**PROBLEM TO WORK ON:** Where a line of the data holds the word "click", copy that line.
--- START ---
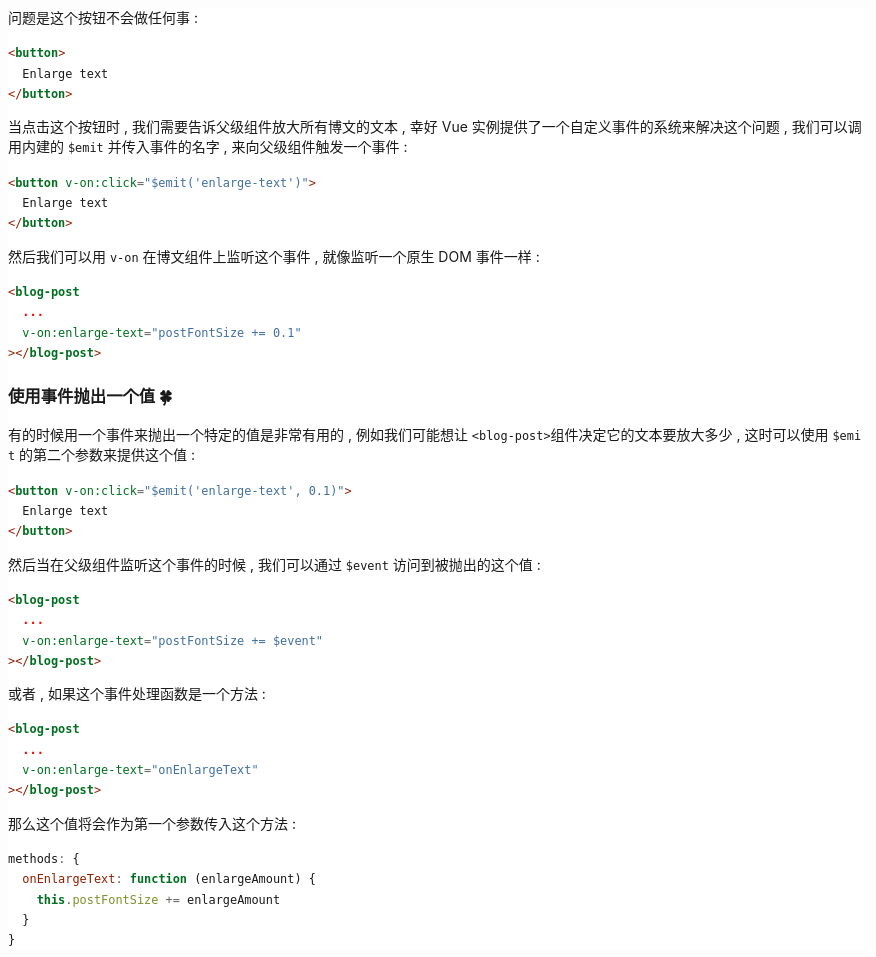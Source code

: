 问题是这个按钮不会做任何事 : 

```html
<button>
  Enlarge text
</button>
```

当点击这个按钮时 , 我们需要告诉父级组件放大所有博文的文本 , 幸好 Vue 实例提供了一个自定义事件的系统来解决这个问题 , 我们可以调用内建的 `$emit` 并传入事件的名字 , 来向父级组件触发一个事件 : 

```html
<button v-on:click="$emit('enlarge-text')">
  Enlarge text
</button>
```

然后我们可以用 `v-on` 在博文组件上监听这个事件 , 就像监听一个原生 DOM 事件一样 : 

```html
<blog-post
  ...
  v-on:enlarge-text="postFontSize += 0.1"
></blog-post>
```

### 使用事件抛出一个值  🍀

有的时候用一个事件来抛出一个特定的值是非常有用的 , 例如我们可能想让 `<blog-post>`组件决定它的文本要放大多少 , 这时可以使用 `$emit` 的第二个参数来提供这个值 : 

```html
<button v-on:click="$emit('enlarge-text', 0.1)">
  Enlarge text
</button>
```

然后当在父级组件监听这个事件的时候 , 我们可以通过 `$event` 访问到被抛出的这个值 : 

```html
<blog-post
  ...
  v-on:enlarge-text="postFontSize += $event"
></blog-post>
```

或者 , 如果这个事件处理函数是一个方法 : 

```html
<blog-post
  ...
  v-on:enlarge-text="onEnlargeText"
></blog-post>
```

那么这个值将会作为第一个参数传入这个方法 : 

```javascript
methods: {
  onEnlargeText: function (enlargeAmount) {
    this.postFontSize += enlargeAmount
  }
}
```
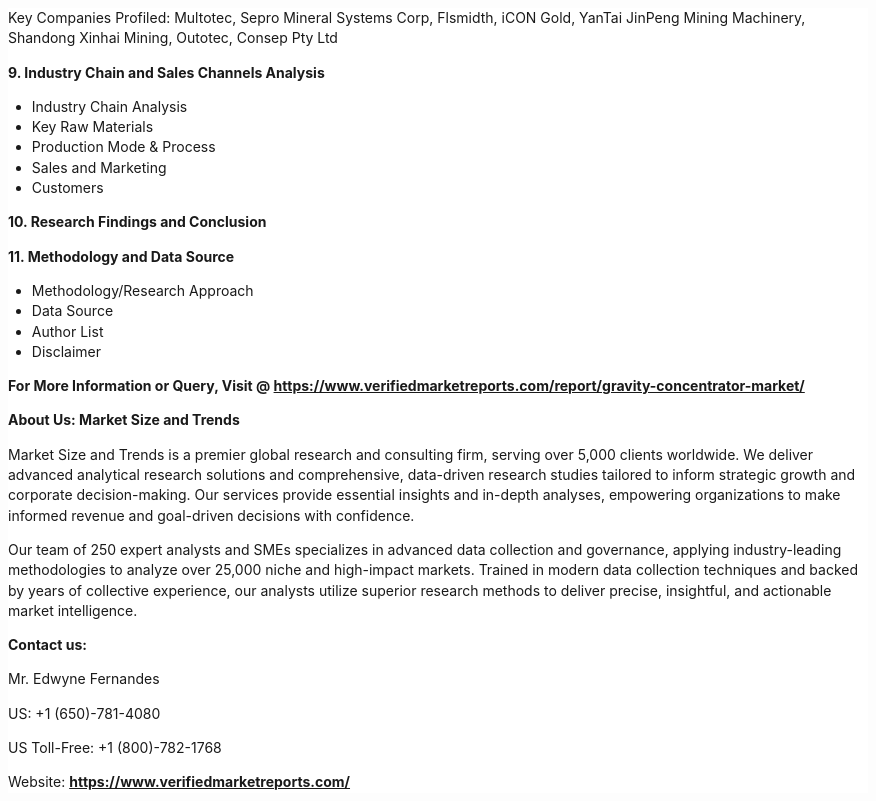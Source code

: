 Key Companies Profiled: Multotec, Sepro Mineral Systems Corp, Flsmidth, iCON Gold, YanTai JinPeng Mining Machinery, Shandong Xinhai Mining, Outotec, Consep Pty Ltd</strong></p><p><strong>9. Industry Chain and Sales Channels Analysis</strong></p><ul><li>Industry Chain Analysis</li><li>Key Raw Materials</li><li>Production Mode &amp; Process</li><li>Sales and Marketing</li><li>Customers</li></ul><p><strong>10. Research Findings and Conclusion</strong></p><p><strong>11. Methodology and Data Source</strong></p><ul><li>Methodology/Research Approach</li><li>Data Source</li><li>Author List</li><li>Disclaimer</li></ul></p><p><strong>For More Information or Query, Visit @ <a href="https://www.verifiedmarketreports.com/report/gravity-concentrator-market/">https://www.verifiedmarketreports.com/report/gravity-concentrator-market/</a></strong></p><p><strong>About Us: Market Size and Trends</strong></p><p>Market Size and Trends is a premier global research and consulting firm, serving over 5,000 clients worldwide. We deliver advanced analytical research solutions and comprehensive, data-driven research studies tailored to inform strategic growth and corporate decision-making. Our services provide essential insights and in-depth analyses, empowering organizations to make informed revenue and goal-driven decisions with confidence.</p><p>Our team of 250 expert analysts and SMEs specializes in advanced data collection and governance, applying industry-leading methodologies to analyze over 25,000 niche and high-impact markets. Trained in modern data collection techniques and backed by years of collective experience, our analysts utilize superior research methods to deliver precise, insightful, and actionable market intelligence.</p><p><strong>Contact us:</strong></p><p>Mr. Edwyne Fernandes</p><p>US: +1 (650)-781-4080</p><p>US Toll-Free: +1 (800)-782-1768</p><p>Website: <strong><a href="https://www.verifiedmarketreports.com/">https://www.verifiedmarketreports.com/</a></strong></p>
--- END ---
**SOLUTION TO THIS EXERCISE:**
<button v-on:click="$emit('enlarge-text')">
<button v-on:click="$emit('enlarge-text', 0.1)">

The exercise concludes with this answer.